• Practice with two offices, based in the South East 
  • Each office was run by two partners
  • Fees circa £1.5 million to £2 million


Prior to helping this practice expand through growth, the team at Foulger Underwood had been undertaking some consultancy work to improve the general productivity and profitability of the practice. There were general management issues in both offices that had to be resolved, but the practice was well-connected and partners were garnered with some specialised knowledge of wealth management services and a degree of speciality in the public sector, namely charities and academies. 


  • There were two partners in each office, sharing profits equally. However, one of these offices was much more profitable than the other, causing an imbalance.
  • The larger office was earning approximately 60% of the total fee income.
  • The two offices were run totally independently. 
  • There was a younger partner in the larger office, with little career progression on offer.


Foulger Underwood had to deal with each office separately and introduced a two-office brief. One partner then decided to leave due to personal reasons and this allowed a deal to be struck, which in the main, satisfied all parties. However, the sole remaining partner in that same office, had a change of heart and decided he did not want to be managed and acquired. Arrangements were thus made for this office to continue independently under the existing brand. 

Concurrently, Foulger Underwood introduced the partners of the second office to a national, multi-office accountancy practice. This larger practice was seeking to acquire a firm within the south east and benefit from their well-established connections and strength in wealth management services. The acquired practice could also share in the charity and academy sector experience of the acquirer. To merge with the national practice would enable both parties to grow and develop these mutual sectors, become far more competitive and benefit from an enhanced, combined knowledge-base.


The remaining practice was acquired by the national practice and the office was closed. The client list, partners and staff were transferred to the new acquirers office.  In addition, deferred goodwill was calculated for one of the partners as he was due to retire in three years. The remaining partner joined the new firm, initially as a salaried partner, with a view to profit sharing, dependent on performance and to be reviewed at a later stage. 
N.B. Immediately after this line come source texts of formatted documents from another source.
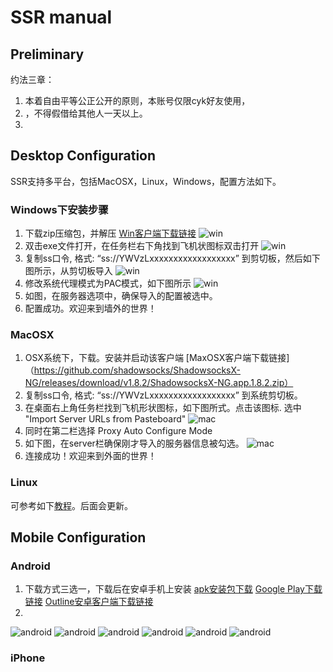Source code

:# SSR manual

## Preliminary
约法三章：
1. 本着自由平等公正公开的原则，本账号仅限cyk好友使用，
2. ，不得假借给其他人一天以上。
3. 
## Desktop Configuration
SSR支持多平台，包括MacOSX，Linux，Windows，配置方法如下。

### Windows下安装步骤
1. 下载zip压缩包，并解压
[Win客户端下载链接](https://github.com/shadowsocks/shadowsocks-windows/releases/download/4.1.7.1/Shadowsocks-4.1.7.1.zip)
![win](img/win0.jpg)
2. 双击exe文件打开，在任务栏右下角找到飞机状图标双击打开
![win](img/win1.jpg)
1. 复制ss口令, 格式: “ss://YWVzLxxxxxxxxxxxxxxxxxx” 到剪切板，然后如下图所示，从剪切板导入
![win](img/win2.jpg)
4. 修改系统代理模式为PAC模式，如下图所示
![win](img/win3.jpg)
5. 如图，在服务器选项中，确保导入的配置被选中。
6. 配置成功。欢迎来到墙外的世界！

### MacOSX
1. OSX系统下，下载。安装并启动该客户端
[MaxOSX客户端下载链接]（https://github.com/shadowsocks/ShadowsocksX-NG/releases/download/v1.8.2/ShadowsocksX-NG.app.1.8.2.zip）
2. 复制ss口令, 格式: “ss://YWVzLxxxxxxxxxxxxxxxxxx” 到系统剪切板。
3. 在桌面右上角任务栏找到飞机形状图标，如下图所式。点击该图标. 选中 "Import Server URLs from Pasteboard"
![mac](img/mac0.jpg)
4. 同时在第二栏选择 Proxy Auto Configure Mode
5. 如下图，在server栏确保刚才导入的服务器信息被勾选。
![mac](img/mac1.jpg)
6. 连接成功！欢迎来到外面的世界！

### Linux
可参考如下[教程](https://zhuanlan.zhihu.com/p/47706985)。后面会更新。

## Mobile Configuration
### Android
1. 下载方式三选一，下载后在安卓手机上安装
[apk安装包下载](https://github.com/shadowsocks/shadowsocks-android/releases/download/v4.8.3/shadowsocks--universal-4.8.3.apk)
[Google Play下载链接](https://play.google.com/store/apps/details?id=com.github.shadowsocks)
[Outline安卓客户端下载链接](https://github.com/Jigsaw-Code/outline-releases/blob/master/client/Outline.apk?raw=true)
2. 
![android](img/ad0.jpg)
![android](img/ad1.jpg)
![android](img/ad2.jpg)
![android](img/ad3.jpg)
![android](img/ad4.jpg)
![android](img/ad5.jpg)

### iPhone
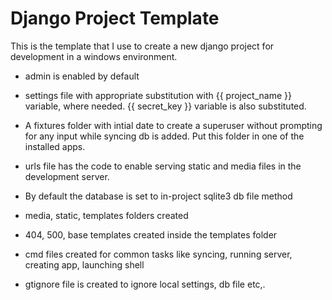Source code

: Django Project Template
========================

This is the template that I use to create a new django project for development in a windows environment.

* admin is enabled by default

* settings file with appropriate substitution with {{ project_name }} variable, where needed. {{ secret_key }} variable is also substituted.

* A fixtures folder with intial date to create a superuser without prompting for any input while syncing db is  added. Put this folder in one of the installed apps.

* urls file has the code to enable serving static and media files in the development server.

* By default the database is set to in-project sqlite3 db file method

* media, static, templates folders created

* 404, 500, base templates created inside the templates folder

* cmd files created for common tasks like syncing, running server, creating app, launching shell

* gtignore file is created to ignore local settings, db file etc,.

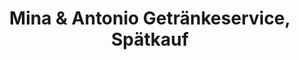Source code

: ---
title: "Mina & Antonio Getränkeservice, Spätkauf"
url: /schwerin/mina-und-antonio-getraenkeservice-spaetkauf/
shop: Lebensmittel
---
  • With the help of the Foulger Underwood consultancy team, each of the practice's offices had their issues resolved.
  • The larger, more successful site was acquired and the partners, their clients and services were moved to the acquirer’s office. 
  • Improvement in management style and leadership was created and still exists.
  • A clear career path strategy was put in place for all staff.
  • The younger partner received more focus, security and certainty over his future.
  • The premises, owned by the older partner, were sold when they moved into new premises.
  • The existing clients benefitted from additional services provided by the acquirer.